Depois de uma análise detalhada não só das conclusões e recomendações das diferentes CPI, mas também
do processo legislativo europeu e nacional, incluindo aquele que se encontra em curso, o Grupo Parlamentar do
Partido Socialista realizou um longo conjunto de audições, onde se incluíram reguladores, supervisores,
representantes do setor, assim como associações de defesa do consumidor/cliente bancário, além das recém-
formadas associações de lesados que, após os eventos conhecidos, foram emergindo nos últimos anos.
Este trabalho, como é evidente, não ignorou os limites impostos pela legislação europeia. O sistema
financeiro nacional não existe numa ilha nem pode estar sujeito a um enquadramento legislativo que divirja de
forma significativa daquele que existe noutros países europeus e que emana da legislação europeia. Não pode
por razões legais e não deve por razões económicas. As nossas propostas têm em consideração esse contexto
e as limitações que este impõe a qualquer legislador.
O Grupo Parlamentar do Partido Socialista lançou esta iniciativa assumindo três fases distintas.
Em primeiro lugar, foi enviado a um conjunto alargado de stakeholders as conclusões e recomendações de
cinco CPI, que tiveram como objeto o setor bancário, tendo cumulativamente sido enviado um documento
enquadrador da iniciativa e um convite para audição.
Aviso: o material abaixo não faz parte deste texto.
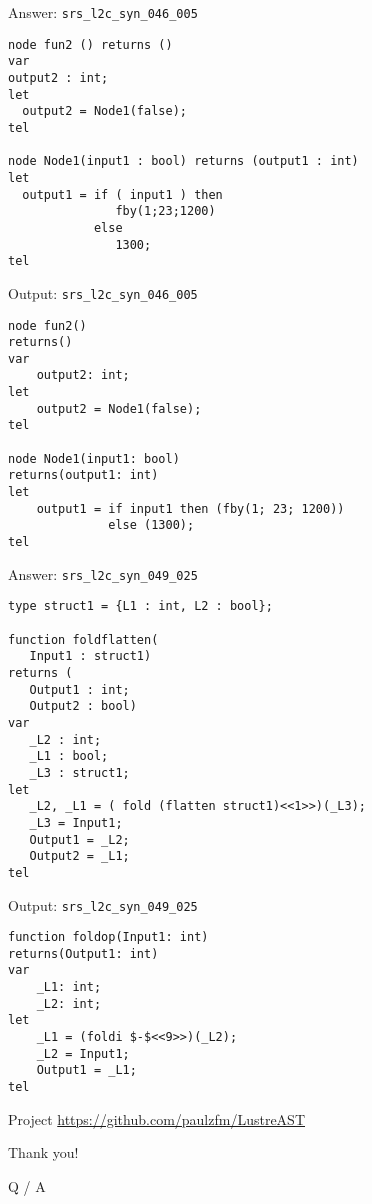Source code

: \documentclass{beamer}
\begin{document}
\begin{frame}[fragile]{Answer: \texttt{srs\_l2c\_syn\_046\_005}}
    \begin{lstlisting}
node fun2 () returns ()
var
output2 : int;
let
  output2 = Node1(false);
tel

node Node1(input1 : bool) returns (output1 : int)
let
  output1 = if ( input1 ) then
               fby(1;23;1200)
            else
               1300;
tel
    \end{lstlisting}
\end{frame}

\begin{frame}[fragile]{Output: \texttt{srs\_l2c\_syn\_046\_005}}
    \begin{lstlisting}
node fun2()
returns()
var
    output2: int;
let
    output2 = Node1(false);
tel

node Node1(input1: bool)
returns(output1: int)
let
    output1 = if input1 then (fby(1; 23; 1200))
              else (1300);
tel
    \end{lstlisting}
\end{frame}

\begin{frame}[fragile]{Answer: \texttt{srs\_l2c\_syn\_049\_025}}
    \begin{lstlisting}
type struct1 = {L1 : int, L2 : bool};

function foldflatten(
   Input1 : struct1)
returns (
   Output1 : int;
   Output2 : bool)
var
   _L2 : int;
   _L1 : bool;
   _L3 : struct1;
let
   _L2, _L1 = ( fold (flatten struct1)<<1>>)(_L3);
   _L3 = Input1;
   Output1 = _L2;
   Output2 = _L1;
tel
    \end{lstlisting}
\end{frame}

\begin{frame}[fragile]{Output: \texttt{srs\_l2c\_syn\_049\_025}}
    \begin{lstlisting}
function foldop(Input1: int)
returns(Output1: int)
var
    _L1: int;
    _L2: int;
let
    _L1 = (foldi $-$<<9>>)(_L2);
    _L2 = Input1;
    Output1 = _L1;
tel
    \end{lstlisting}
\end{frame}

\begin{frame}{Project}
    \url{https://github.com/paulzfm/LustreAST}
\end{frame}

\begin{frame}
    \begin{center}
        {\huge \color{blue!75}
            Thank you!

            Q / A
        }
    \end{center}
\end{frame}
\end{document}

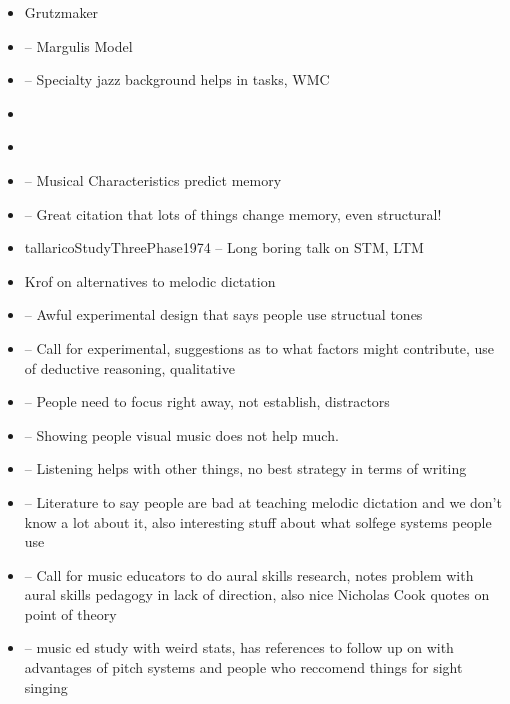 \documentclass[]{book}
\providecommand{\tightlist}{%
  \setlength{\itemsep}{0pt}\setlength{\parskip}{0pt}}
\begin{document}
\begin{itemize}
\tightlist
\item
  Grutzmaker
\item
  \citep{margulisModelMelodicExpectation2005} -- Margulis Model
\item
  \citep{nicholsScoreOneJazz2018} -- Specialty jazz background helps in tasks, WMC
\item
  \citep{schumannMusikalischeHausundLebensRegeln1860}
\item
  \citep{smithSolfegeEssentialMusicianship1934}
\item
  \citep{longRelationshipsPitchMemory1977} -- Musical Characteristics predict memory
\item
  \citep{taylorStrategiesMemoryShort1983} -- Great citation that lots of things change memory, even structural!
\item
  tallaricoStudyThreePhase1974 -- Long boring talk on STM, LTM
\item
  Krof on alternatives to melodic dictation
\item
  \citep{ouraConstructingRepresentationMelody1991a} -- Awful experimental design that says people use structual tones
\item
  \citep{buonviriExplorationUndergraduateMusic2014} -- Call for experimental, suggestions as to what factors might contribute, use of deductive reasoning, qualitative
\item
  \citep{buonviriEffectsPreparatorySinging2015} -- People need to focus right away, not establish, distractors
\item
  \citep{buonviriEffectsMusicNotation2015} -- Showing people visual music does not help much.
\item
  \citep{buonviriEffectsTwoListening2017} -- Listening helps with other things, no best strategy in terms of writing
\item
  \citep{buonviriMelodicDictationInstruction2015} -- Literature to say people are bad at teaching melodic dictation and we don't know a lot about it, also interesting stuff about what solfege systems people use
\item
  \citep{davidbutlerWhyGulfMusic1997a} -- Call for music educators to do aural skills research, notes problem with aural skills pedagogy in lack of direction, also nice Nicholas Cook quotes on point of theory
\item
  \citep{furbyEffectsPeerTutoring2016} -- music ed study with weird stats, has references to follow up on with advantages of pitch systems and people who reccomend things for sight singing

\end{itemize}
\end{document}
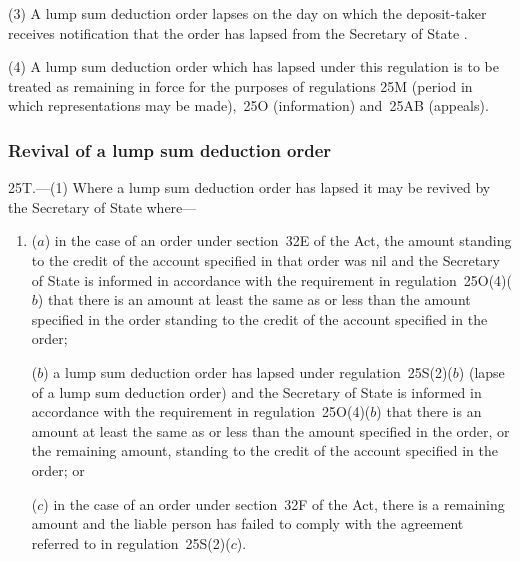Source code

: \documentclass[12pt,a4paper]{article}
\begin{document}
(3) A lump sum deduction order lapses on the day on which the deposit-taker receives notification that the order has lapsed from the 
Secretary of State%
.

(4) A lump sum deduction order which has lapsed under this regulation is to be treated as remaining in force for the purposes of regulations 25M (period in which representations may be made),~25O (information) and~25AB (appeals).


\subsubsection[25T. Revival of a lump sum deduction order]{Revival of a lump sum deduction order}

25T.---(1)  Where a lump sum deduction order has lapsed it may be revived by the 
Secretary of State  %
where—
\begin{enumerate}\item[]
($a$) in the case of an order under section~32E of the Act, the amount standing to the credit of the account specified in that order was nil and the 
Secretary of State  %
is informed in accordance with the requirement in regulation~25O(4)($b$)  that there is an amount at least the same as or less than the amount specified in the order standing to the credit of the account specified in the order;

($b$) a lump sum deduction order has lapsed under regulation~25S(2)($b$)  (lapse of a lump sum deduction order) and the 
Secretary of State  %
is informed in accordance with the requirement in regulation~25O(4)($b$)  that there is an amount at least the same as or less than the amount specified in the order, or the remaining amount, standing to the credit of the account specified in the order; or

($c$) in the case of an order under section~32F of the Act, there is a remaining amount and the liable person has failed to comply with the agreement referred to in regulation~25S(2)($c$).
\end{enumerate}
\end{document}
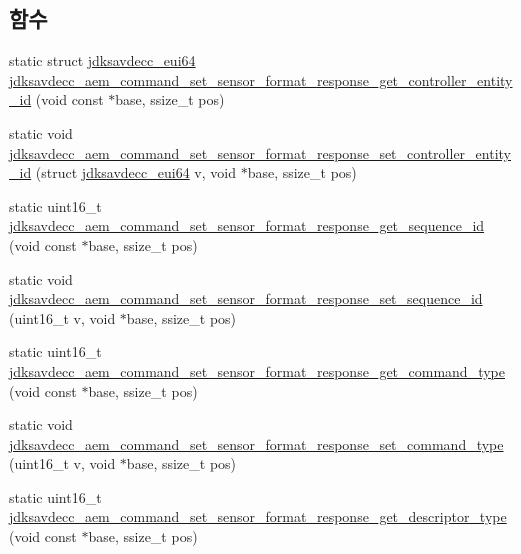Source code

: \subsection*{함수}
\begin{DoxyCompactItemize}
\item 
static struct \hyperlink{structjdksavdecc__eui64}{jdksavdecc\+\_\+eui64} \hyperlink{group__command__set__sensor__format__response_gac99b423a2cab1e1f07af95b50550c654}{jdksavdecc\+\_\+aem\+\_\+command\+\_\+set\+\_\+sensor\+\_\+format\+\_\+response\+\_\+get\+\_\+controller\+\_\+entity\+\_\+id} (void const $\ast$base, ssize\+\_\+t pos)
\item 
static void \hyperlink{group__command__set__sensor__format__response_ga88f96c9ff95f85ff32646fbda6b244d0}{jdksavdecc\+\_\+aem\+\_\+command\+\_\+set\+\_\+sensor\+\_\+format\+\_\+response\+\_\+set\+\_\+controller\+\_\+entity\+\_\+id} (struct \hyperlink{structjdksavdecc__eui64}{jdksavdecc\+\_\+eui64} v, void $\ast$base, ssize\+\_\+t pos)
\item 
static uint16\+\_\+t \hyperlink{group__command__set__sensor__format__response_ga8c6ed09c034456addf8cf791f1d7536a}{jdksavdecc\+\_\+aem\+\_\+command\+\_\+set\+\_\+sensor\+\_\+format\+\_\+response\+\_\+get\+\_\+sequence\+\_\+id} (void const $\ast$base, ssize\+\_\+t pos)
\item 
static void \hyperlink{group__command__set__sensor__format__response_ga2706caf7e64d5aa06ec961056239647f}{jdksavdecc\+\_\+aem\+\_\+command\+\_\+set\+\_\+sensor\+\_\+format\+\_\+response\+\_\+set\+\_\+sequence\+\_\+id} (uint16\+\_\+t v, void $\ast$base, ssize\+\_\+t pos)
\item 
static uint16\+\_\+t \hyperlink{group__command__set__sensor__format__response_ga80929e320610830317fa293a47341116}{jdksavdecc\+\_\+aem\+\_\+command\+\_\+set\+\_\+sensor\+\_\+format\+\_\+response\+\_\+get\+\_\+command\+\_\+type} (void const $\ast$base, ssize\+\_\+t pos)
\item 
static void \hyperlink{group__command__set__sensor__format__response_ga2d8666397c42509e581d991fe2c3ca6c}{jdksavdecc\+\_\+aem\+\_\+command\+\_\+set\+\_\+sensor\+\_\+format\+\_\+response\+\_\+set\+\_\+command\+\_\+type} (uint16\+\_\+t v, void $\ast$base, ssize\+\_\+t pos)
\item 
static uint16\+\_\+t \hyperlink{group__command__set__sensor__format__response_ga6d6efc5ea01d2f023333e5fe9a8cf6f4}{jdksavdecc\+\_\+aem\+\_\+command\+\_\+set\+\_\+sensor\+\_\+format\+\_\+response\+\_\+get\+\_\+descriptor\+\_\+type} (void const $\ast$base, ssize\+\_\+t pos)
\item 

\end{DoxyCompactItemize}
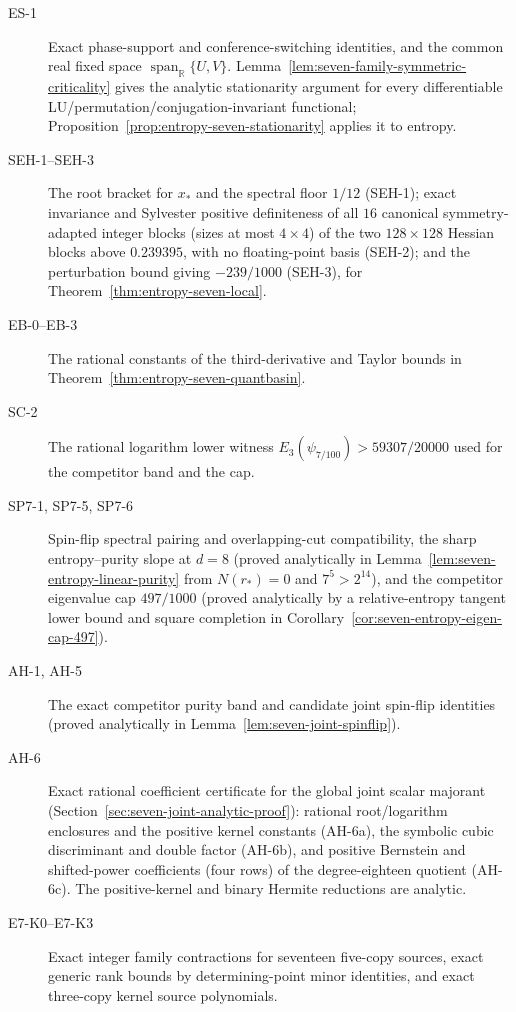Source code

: \begin{description}
\item[ES-1] Exact phase-support and conference-switching identities, and the common real fixed space
$\operatorname{span}_{\mathbb R}\{U,V\}$. Lemma~\ref{lem:seven-family-symmetric-criticality} gives the analytic
stationarity argument for every differentiable LU/permutation/conjugation-invariant functional;
Proposition~\ref{prop:entropy-seven-stationarity} applies it to entropy.
\item[SEH-1--SEH-3] The root bracket for $x_*$ and the spectral floor $1/12$ (SEH-1); exact invariance and
Sylvester positive definiteness of all $16$ canonical symmetry-adapted integer blocks (sizes at most $4\times4$)
of the two $128\times128$ Hessian blocks above $0.239395$, with no floating-point basis (SEH-2); and the
perturbation bound giving $-239/1000$ (SEH-3), for
Theorem~\ref{thm:entropy-seven-local}.
\item[EB-0--EB-3] The rational constants of the third-derivative and Taylor bounds in
Theorem~\ref{thm:entropy-seven-quantbasin}.
\item[SC-2] The rational logarithm lower witness $E_3(\psi_{7/100})>59307/20000$ used for the competitor band and the cap.
\item[SP7-1, SP7-5, SP7-6] Spin-flip spectral pairing and overlapping-cut compatibility,
the sharp entropy--purity slope at $d=8$ (proved analytically in Lemma~\ref{lem:seven-entropy-linear-purity} from $N(r_*)=0$ and $7^5>2^{14}$), and the competitor eigenvalue cap $497/1000$ (proved analytically by a relative-entropy tangent lower bound and square completion in Corollary~\ref{cor:seven-entropy-eigen-cap-497}).
\item[AH-1, AH-5] The exact competitor purity band and candidate joint spin-flip identities (proved analytically in Lemma~\ref{lem:seven-joint-spinflip}).
\item[AH-6] Exact rational coefficient certificate for the global joint scalar majorant
(Section~\ref{sec:seven-joint-analytic-proof}): rational root/logarithm enclosures and the positive kernel constants (AH-6a),
the symbolic cubic discriminant and double factor (AH-6b), and positive Bernstein and shifted-power coefficients (four rows) of the
degree-eighteen quotient (AH-6c). The positive-kernel and binary Hermite reductions are analytic.
\item[E7-K0--E7-K3] Exact integer family contractions for seventeen five-copy sources, exact generic
rank bounds by determining-point minor identities, and exact three-copy kernel source polynomials.

\end{description}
Neste âmbito, foram ouvidas as seguintes entidades:
Associação de Defesa dos Clientes Bancários, Associação de Lesados do BANIF e do Santander Totta,
Associação Movimento Emigrantes Lesados Portugueses, Associação dos Enganados e Indignados do Papel
Comercial, Associação Portuguesa de Bancos (APB), Associação Portuguesa de Consumidores e Utilizadores
de Produtos e Serviços Financeiros, Associação Portuguesa para a Defesa do Consumidor, Autoridade de
Supervisão de Seguros e Fundos de Pensões, Banco de Portugal, Comissão do Mercado de Valores Mobiliários,
Sindicato dos Bancários do Sul e Ilhas, Sindicato Independente da Banca e Sindicato Nacional dos Quadros e
Técnicos Bancários.
Em segundo lugar, neste conjunto alargado de audições foram discutidas as diferentes alternativas
legislativas e resolutivas, contribuindo para a formação de propostas no quadro dos objetivos políticos
enunciados pelo Grupo Parlamentar.
Em terceiro lugar, esse conjunto de propostas foi debatido numa conferência parlamentar, realizada a 27 de
junho, no Auditório António Almeida Santos, na Assembleia da República.
O que hoje debatemos é o resultado final desse processo.
Sr. Presidente, Sr.as Deputadas e Srs. Deputados: O Grupo Parlamentar do Partido Socialista definiu como
objetivos nucleares introduzir legislação de proteção de clientes e trabalhadores do sistema bancário e
financeiro, em particular perante práticas comerciais agressivas, que implicam a adoção de riscos não
percebidos por agentes de mercado não qualificados e garantir uma separação clara e nítida na relação com
clientes, entre a entidade financeira colocadora de títulos de dívida e capital e os grupos que detêm ou são
detidos por essa entidade bancária.
Neste âmbito, e em particular nos casos das CPI à resolução do BES e do BANIF, foram identificadas práticas
de venda agressiva, com aplicação insuficiente dos instrumentos de adequação do produto financeiro ao perfil
dos investidores, sem levar em linha de conta a idade, o historial de investimento de cada indivíduo e quantas
vezes com práticas alegadamente de mis-selling.
Deve ainda dar-se destaque ao trabalhador bancário — quantas vezes também ele subscritor de produtos
financeiros —, que coloca estes instrumentos em circunstâncias que nem sempre podem ser consideradas
adequadas, pressionado por objetivos de desempenho que não contribuem para um processo comercial que
permita a necessária perceção de risco por parte de clientes.
Por outro lado, individualmente, os trabalhadores tomaram, em muitas circunstâncias, produtos financeiros,
recorrendo a empréstimos, acentuando conflitos de interesses e, numa relação pouco saudável, eram
simultaneamente devedores, acionistas, obrigacionistas e entes de comercialização. Nalguns casos relatados,
foram, sem dúvida, dos que mais perderam: perderam o emprego, perderam investimentos, ficaram com dívidas
e, nalguns casos, arrastaram consigo os familiares.